--- Source material Enclosed Below ---
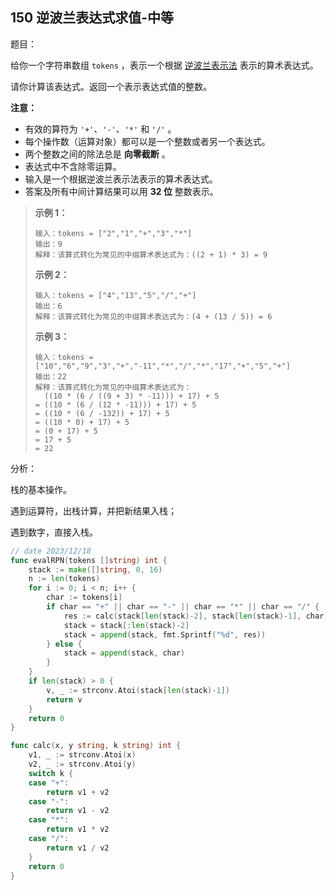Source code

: ## 150 逆波兰表达式求值-中等

题目：

给你一个字符串数组 `tokens` ，表示一个根据 [逆波兰表示法](https://baike.baidu.com/item/逆波兰式/128437) 表示的算术表达式。

请你计算该表达式。返回一个表示表达式值的整数。

**注意：**

- 有效的算符为 `'+'`、`'-'`、`'*'` 和 `'/'` 。
- 每个操作数（运算对象）都可以是一个整数或者另一个表达式。
- 两个整数之间的除法总是 **向零截断** 。
- 表达式中不含除零运算。
- 输入是一个根据逆波兰表示法表示的算术表达式。
- 答案及所有中间计算结果可以用 **32 位** 整数表示。



> **示例 1：**
>
> ```
> 输入：tokens = ["2","1","+","3","*"]
> 输出：9
> 解释：该算式转化为常见的中缀算术表达式为：((2 + 1) * 3) = 9
> ```
>
> **示例 2：**
>
> ```
> 输入：tokens = ["4","13","5","/","+"]
> 输出：6
> 解释：该算式转化为常见的中缀算术表达式为：(4 + (13 / 5)) = 6
> ```
>
> **示例 3：**
>
> ```
> 输入：tokens = ["10","6","9","3","+","-11","*","/","*","17","+","5","+"]
> 输出：22
> 解释：该算式转化为常见的中缀算术表达式为：
>   ((10 * (6 / ((9 + 3) * -11))) + 17) + 5
> = ((10 * (6 / (12 * -11))) + 17) + 5
> = ((10 * (6 / -132)) + 17) + 5
> = ((10 * 0) + 17) + 5
> = (0 + 17) + 5
> = 17 + 5
> = 22
> ```



分析：

栈的基本操作。

遇到运算符，出栈计算，并把新结果入栈；

遇到数字，直接入栈。

```go
// date 2023/12/18
func evalRPN(tokens []string) int {
    stack := make([]string, 0, 16)
    n := len(tokens)
    for i := 0; i < n; i++ {
        char := tokens[i]
        if char == "+" || char == "-" || char == "*" || char == "/" {
            res := calc(stack[len(stack)-2], stack[len(stack)-1], char)
            stack = stack[:len(stack)-2]
            stack = append(stack, fmt.Sprintf("%d", res))
        } else {
            stack = append(stack, char)
        }
    }
    if len(stack) > 0 {
        v, _ := strconv.Atoi(stack[len(stack)-1])
        return v
    }
    return 0
}

func calc(x, y string, k string) int {
    v1, _ := strconv.Atoi(x)
    v2, _ := strconv.Atoi(y)
    switch k {
    case "+":
        return v1 + v2
    case "-":
        return v1 - v2
    case "*":
        return v1 * v2
    case "/":
        return v1 / v2   
    }
    return 0
}
```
--- End of Enclosed Source material ---
Would you provide an exact, picture-free copy of the data above?

Source code

: ## 150 逆波兰表达式求值-中等

题目：

给你一个字符串数组 `tokens` ，表示一个根据 [逆波兰表示法](https://baike.baidu.com/item/逆波兰式/128437) 表示的算术表达式。

请你计算该表达式。返回一个表示表达式值的整数。

**注意：**

- 有效的算符为 `'+'`、`'-'`、`'*'` 和 `'/'` 。
- 每个操作数（运算对象）都可以是一个整数或者另一个表达式。
- 两个整数之间的除法总是 **向零截断** 。
- 表达式中不含除零运算。
- 输入是一个根据逆波兰表示法表示的算术表达式。
- 答案及所有中间计算结果可以用 **32 位** 整数表示。



> **示例 1：**
>
> ```
> 输入：tokens = ["2","1","+","3","*"]
> 输出：9
> 解释：该算式转化为常见的中缀算术表达式为：((2 + 1) * 3) = 9
> ```
>
> **示例 2：**
>
> ```
> 输入：tokens = ["4","13","5","/","+"]
> 输出：6
> 解释：该算式转化为常见的中缀算术表达式为：(4 + (13 / 5)) = 6
> ```
>
> **示例 3：**
>
> ```
> 输入：tokens = ["10","6","9","3","+","-11","*","/","*","17","+","5","+"]
> 输出：22
> 解释：该算式转化为常见的中缀算术表达式为：
>   ((10 * (6 / ((9 + 3) * -11))) + 17) + 5
> = ((10 * (6 / (12 * -11))) + 17) + 5
> = ((10 * (6 / -132)) + 17) + 5
> = ((10 * 0) + 17) + 5
> = (0 + 17) + 5
> = 17 + 5
> = 22
> ```



分析：

栈的基本操作。

遇到运算符，出栈计算，并把新结果入栈；

遇到数字，直接入栈。

```go
// date 2023/12/18
func evalRPN(tokens []string) int {
    stack := make([]string, 0, 16)
    n := len(tokens)
    for i := 0; i < n; i++ {
        char := tokens[i]
        if char == "+" || char == "-" || char == "*" || char == "/" {
            res := calc(stack[len(stack)-2], stack[len(stack)-1], char)
            stack = stack[:len(stack)-2]
            stack = append(stack, fmt.Sprintf("%d", res))
        } else {
            stack = append(stack, char)
        }
    }
    if len(stack) > 0 {
        v, _ := strconv.Atoi(stack[len(stack)-1])
        return v
    }
    return 0
}

func calc(x, y string, k string) int {
    v1, _ := strconv.Atoi(x)
    v2, _ := strconv.Atoi(y)
    switch k {
    case "+":
        return v1 + v2
    case "-":
        return v1 - v2
    case "*":
        return v1 * v2
    case "/":
        return v1 / v2   
    }
    return 0
}
```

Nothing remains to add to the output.